"China is also not doing as bad as has been made out. They'll still end up probably with an 8 per cent growth rate ... The good thing is that there is a major shift taking place in the country from investments to consumerism to fillip demand."
Speaking about the India growth story, Mr Premji said the spate of changes being made is apparent. He was referring to the recent economic decisions taken by the government in the world's second fastest growing large economy, which will see the sixth edition of the consolidated foreign direct investment (FDI) policy on March 31.
He, however, said the government's recent push for mutli-brand retail FDI was not worthwhile given the acrimony and frustration it created in the Opposition.
Mr Premji's comments come after the Supreme Court questioned if the Centre's FDI push was a mere political gimmick.
"There is a sense of urgency and healthy panic within the government, but the reform push may be too little too late as India has lost a lot of economic momentum in last 2-3 years," he said.
Middle and Far East look reasonably good with an expected 4-5 per cent growth rates, Mr Premji said. He, however, said concerns remain from the developments in Europe, at the same time adding that the happenings in Greece can no longer be termed as a crisis. "They are making constructive reforms and are getting part of their act together," he said.
"Spain is facing very hard times in unemployment ... but overall, the latest forecast I read by Gartner (research firm) of the services growth for the world this year was somewhere at 5-6 per cent, which is decent," he said.

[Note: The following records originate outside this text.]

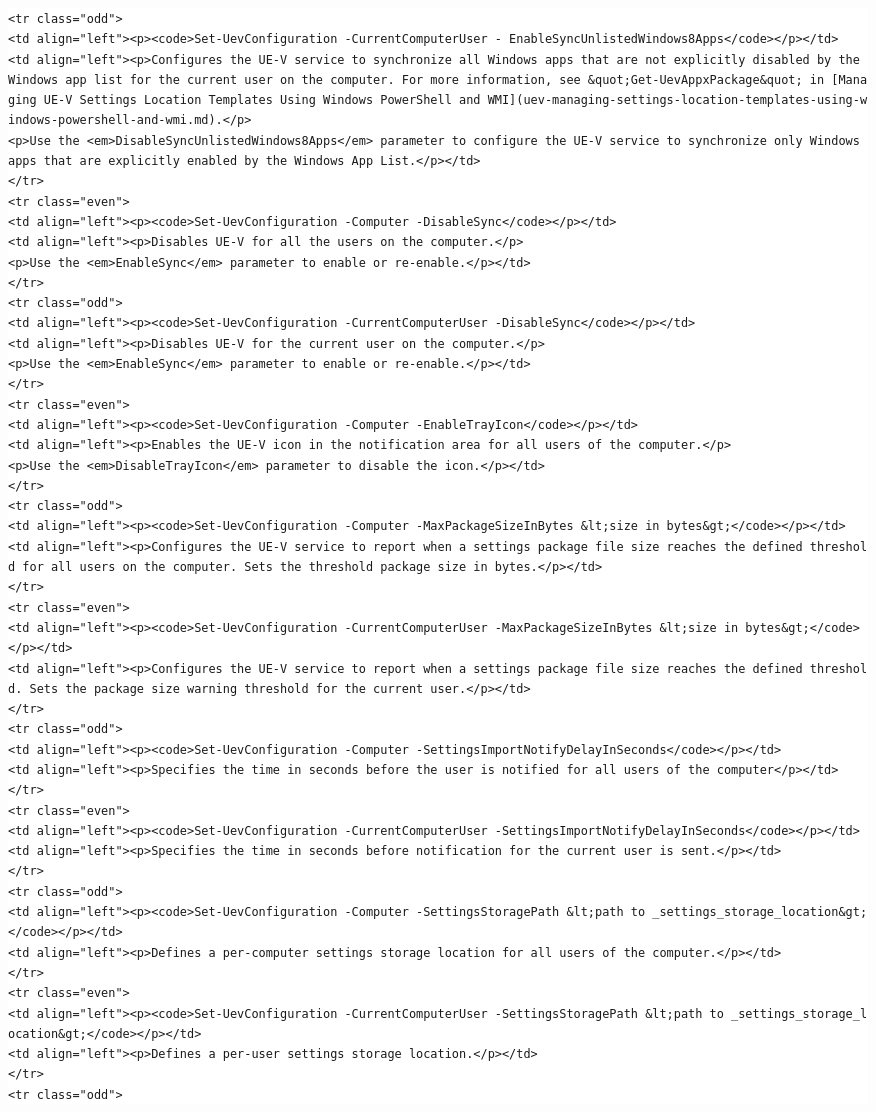     <tr class="odd">
    <td align="left"><p><code>Set-UevConfiguration -CurrentComputerUser - EnableSyncUnlistedWindows8Apps</code></p></td>
    <td align="left"><p>Configures the UE-V service to synchronize all Windows apps that are not explicitly disabled by the Windows app list for the current user on the computer. For more information, see &quot;Get-UevAppxPackage&quot; in [Managing UE-V Settings Location Templates Using Windows PowerShell and WMI](uev-managing-settings-location-templates-using-windows-powershell-and-wmi.md).</p>
    <p>Use the <em>DisableSyncUnlistedWindows8Apps</em> parameter to configure the UE-V service to synchronize only Windows apps that are explicitly enabled by the Windows App List.</p></td>
    </tr>
    <tr class="even">
    <td align="left"><p><code>Set-UevConfiguration -Computer -DisableSync</code></p></td>
    <td align="left"><p>Disables UE-V for all the users on the computer.</p>
    <p>Use the <em>EnableSync</em> parameter to enable or re-enable.</p></td>
    </tr>
    <tr class="odd">
    <td align="left"><p><code>Set-UevConfiguration -CurrentComputerUser -DisableSync</code></p></td>
    <td align="left"><p>Disables UE-V for the current user on the computer.</p>
    <p>Use the <em>EnableSync</em> parameter to enable or re-enable.</p></td>
    </tr>
    <tr class="even">
    <td align="left"><p><code>Set-UevConfiguration -Computer -EnableTrayIcon</code></p></td>
    <td align="left"><p>Enables the UE-V icon in the notification area for all users of the computer.</p>
    <p>Use the <em>DisableTrayIcon</em> parameter to disable the icon.</p></td>
    </tr>
    <tr class="odd">
    <td align="left"><p><code>Set-UevConfiguration -Computer -MaxPackageSizeInBytes &lt;size in bytes&gt;</code></p></td>
    <td align="left"><p>Configures the UE-V service to report when a settings package file size reaches the defined threshold for all users on the computer. Sets the threshold package size in bytes.</p></td>
    </tr>
    <tr class="even">
    <td align="left"><p><code>Set-UevConfiguration -CurrentComputerUser -MaxPackageSizeInBytes &lt;size in bytes&gt;</code></p></td>
    <td align="left"><p>Configures the UE-V service to report when a settings package file size reaches the defined threshold. Sets the package size warning threshold for the current user.</p></td>
    </tr>
    <tr class="odd">
    <td align="left"><p><code>Set-UevConfiguration -Computer -SettingsImportNotifyDelayInSeconds</code></p></td>
    <td align="left"><p>Specifies the time in seconds before the user is notified for all users of the computer</p></td>
    </tr>
    <tr class="even">
    <td align="left"><p><code>Set-UevConfiguration -CurrentComputerUser -SettingsImportNotifyDelayInSeconds</code></p></td>
    <td align="left"><p>Specifies the time in seconds before notification for the current user is sent.</p></td>
    </tr>
    <tr class="odd">
    <td align="left"><p><code>Set-UevConfiguration -Computer -SettingsStoragePath &lt;path to _settings_storage_location&gt;</code></p></td>
    <td align="left"><p>Defines a per-computer settings storage location for all users of the computer.</p></td>
    </tr>
    <tr class="even">
    <td align="left"><p><code>Set-UevConfiguration -CurrentComputerUser -SettingsStoragePath &lt;path to _settings_storage_location&gt;</code></p></td>
    <td align="left"><p>Defines a per-user settings storage location.</p></td>
    </tr>
    <tr class="odd">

Reacting to the latest report by Oxfam International report, which says the poorest people in the world could be lifted out of poverty several times over should the richest 100 billionaires give away the money they made last year, Mr Premji said this does make you feel sad, but baulked at calling the same unethical. "It is not unethical, but then a lot of trusteeship responsibility has to accompany it and wealthy people should consider it as part of their obligation ... The more they think so, the longer they are going to survive in their positions; otherwise the forces of socialism will overtake them."
Taking about the economic disparity in India, Mr Premji said, "the issue here would be more about raising the base of income and wealth, as one does not create wealth by redistributing wealth but creating it," adding that there needs to be very high consciousness among the very wealthy that they have a responsibility for that wealth and not just a legacy to leave it to their family."
Saying thus, Mr Premji baulked at the idea of taxing the super-rich, saying his views on the same are neutral. "It sounds a right thing to do politically, though," he said.